**What to work on**
The reply should return the data in full, exactly as written.

**Data under study**
= = = = = = =

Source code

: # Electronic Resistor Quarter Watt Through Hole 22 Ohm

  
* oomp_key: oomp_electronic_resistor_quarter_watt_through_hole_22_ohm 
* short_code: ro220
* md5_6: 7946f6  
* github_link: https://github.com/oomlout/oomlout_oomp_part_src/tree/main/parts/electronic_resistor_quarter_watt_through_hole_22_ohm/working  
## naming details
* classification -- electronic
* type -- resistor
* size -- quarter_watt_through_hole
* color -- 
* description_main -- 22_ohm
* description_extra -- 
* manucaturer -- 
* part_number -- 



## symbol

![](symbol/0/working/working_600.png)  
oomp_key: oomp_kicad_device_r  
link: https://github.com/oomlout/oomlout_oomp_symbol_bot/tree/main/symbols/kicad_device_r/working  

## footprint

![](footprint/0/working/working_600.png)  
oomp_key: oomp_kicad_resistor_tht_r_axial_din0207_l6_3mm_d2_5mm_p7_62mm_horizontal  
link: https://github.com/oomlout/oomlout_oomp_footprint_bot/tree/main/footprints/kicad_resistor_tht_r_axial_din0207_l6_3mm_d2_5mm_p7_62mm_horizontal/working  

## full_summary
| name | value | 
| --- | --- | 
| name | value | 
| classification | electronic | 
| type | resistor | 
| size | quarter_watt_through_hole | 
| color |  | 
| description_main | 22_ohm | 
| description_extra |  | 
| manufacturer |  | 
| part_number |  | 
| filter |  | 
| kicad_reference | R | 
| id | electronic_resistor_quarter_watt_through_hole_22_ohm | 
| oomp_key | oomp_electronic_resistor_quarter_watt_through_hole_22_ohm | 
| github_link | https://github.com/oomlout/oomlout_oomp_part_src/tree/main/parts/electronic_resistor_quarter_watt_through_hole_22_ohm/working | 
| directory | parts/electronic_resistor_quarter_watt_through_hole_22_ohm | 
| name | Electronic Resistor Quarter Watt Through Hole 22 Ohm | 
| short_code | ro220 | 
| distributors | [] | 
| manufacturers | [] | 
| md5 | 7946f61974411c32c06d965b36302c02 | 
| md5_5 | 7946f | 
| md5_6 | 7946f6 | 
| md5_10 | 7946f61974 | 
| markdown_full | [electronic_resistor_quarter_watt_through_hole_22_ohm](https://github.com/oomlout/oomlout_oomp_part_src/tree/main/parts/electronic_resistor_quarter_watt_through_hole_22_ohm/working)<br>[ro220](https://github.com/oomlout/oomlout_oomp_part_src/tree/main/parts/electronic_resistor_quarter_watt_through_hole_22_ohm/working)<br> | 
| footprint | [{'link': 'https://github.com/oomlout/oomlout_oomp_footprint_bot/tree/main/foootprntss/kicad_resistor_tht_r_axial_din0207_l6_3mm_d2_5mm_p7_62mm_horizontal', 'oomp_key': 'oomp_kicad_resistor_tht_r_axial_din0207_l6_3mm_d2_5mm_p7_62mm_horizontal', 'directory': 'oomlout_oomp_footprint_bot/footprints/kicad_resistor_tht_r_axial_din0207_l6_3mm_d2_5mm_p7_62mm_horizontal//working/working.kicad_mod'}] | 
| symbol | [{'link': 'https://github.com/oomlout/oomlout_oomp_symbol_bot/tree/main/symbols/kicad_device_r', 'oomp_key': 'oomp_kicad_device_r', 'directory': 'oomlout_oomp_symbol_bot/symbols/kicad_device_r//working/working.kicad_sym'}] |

= = = = = = =

**Reply to the task**
Source code

: # Electronic Resistor Quarter Watt Through Hole 22 Ohm

  
* oomp_key: oomp_electronic_resistor_quarter_watt_through_hole_22_ohm 
* short_code: ro220
* md5_6: 7946f6  
* github_link: https://github.com/oomlout/oomlout_oomp_part_src/tree/main/parts/electronic_resistor_quarter_watt_through_hole_22_ohm/working  
## naming details
* classification -- electronic
* type -- resistor
* size -- quarter_watt_through_hole
* color -- 
* description_main -- 22_ohm
* description_extra -- 
* manucaturer -- 
* part_number -- 



## symbol

![](symbol/0/working/working_600.png)  
oomp_key: oomp_kicad_device_r  
link: https://github.com/oomlout/oomlout_oomp_symbol_bot/tree/main/symbols/kicad_device_r/working  

## footprint

![](footprint/0/working/working_600.png)  
oomp_key: oomp_kicad_resistor_tht_r_axial_din0207_l6_3mm_d2_5mm_p7_62mm_horizontal  
link: https://github.com/oomlout/oomlout_oomp_footprint_bot/tree/main/footprints/kicad_resistor_tht_r_axial_din0207_l6_3mm_d2_5mm_p7_62mm_horizontal/working  

## full_summary
| name | value | 
| --- | --- | 
| name | value | 
| classification | electronic | 
| type | resistor | 
| size | quarter_watt_through_hole | 
| color |  | 
| description_main | 22_ohm | 
| description_extra |  | 
| manufacturer |  | 
| part_number |  | 
| filter |  | 
| kicad_reference | R | 
| id | electronic_resistor_quarter_watt_through_hole_22_ohm | 
| oomp_key | oomp_electronic_resistor_quarter_watt_through_hole_22_ohm | 
| github_link | https://github.com/oomlout/oomlout_oomp_part_src/tree/main/parts/electronic_resistor_quarter_watt_through_hole_22_ohm/working | 
| directory | parts/electronic_resistor_quarter_watt_through_hole_22_ohm | 
| name | Electronic Resistor Quarter Watt Through Hole 22 Ohm | 
| short_code | ro220 | 
| distributors | [] | 
| manufacturers | [] | 
| md5 | 7946f61974411c32c06d965b36302c02 | 
| md5_5 | 7946f | 
| md5_6 | 7946f6 | 
| md5_10 | 7946f61974 | 
| markdown_full | [electronic_resistor_quarter_watt_through_hole_22_ohm](https://github.com/oomlout/oomlout_oomp_part_src/tree/main/parts/electronic_resistor_quarter_watt_through_hole_22_ohm/working)<br>[ro220](https://github.com/oomlout/oomlout_oomp_part_src/tree/main/parts/electronic_resistor_quarter_watt_through_hole_22_ohm/working)<br> | 
| footprint | [{'link': 'https://github.com/oomlout/oomlout_oomp_footprint_bot/tree/main/foootprntss/kicad_resistor_tht_r_axial_din0207_l6_3mm_d2_5mm_p7_62mm_horizontal', 'oomp_key': 'oomp_kicad_resistor_tht_r_axial_din0207_l6_3mm_d2_5mm_p7_62mm_horizontal', 'directory': 'oomlout_oomp_footprint_bot/footprints/kicad_resistor_tht_r_axial_din0207_l6_3mm_d2_5mm_p7_62mm_horizontal//working/working.kicad_mod'}] | 
| symbol | [{'link': 'https://github.com/oomlout/oomlout_oomp_symbol_bot/tree/main/symbols/kicad_device_r', 'oomp_key': 'oomp_kicad_device_r', 'directory': 'oomlout_oomp_symbol_bot/symbols/kicad_device_r//working/working.kicad_sym'}] |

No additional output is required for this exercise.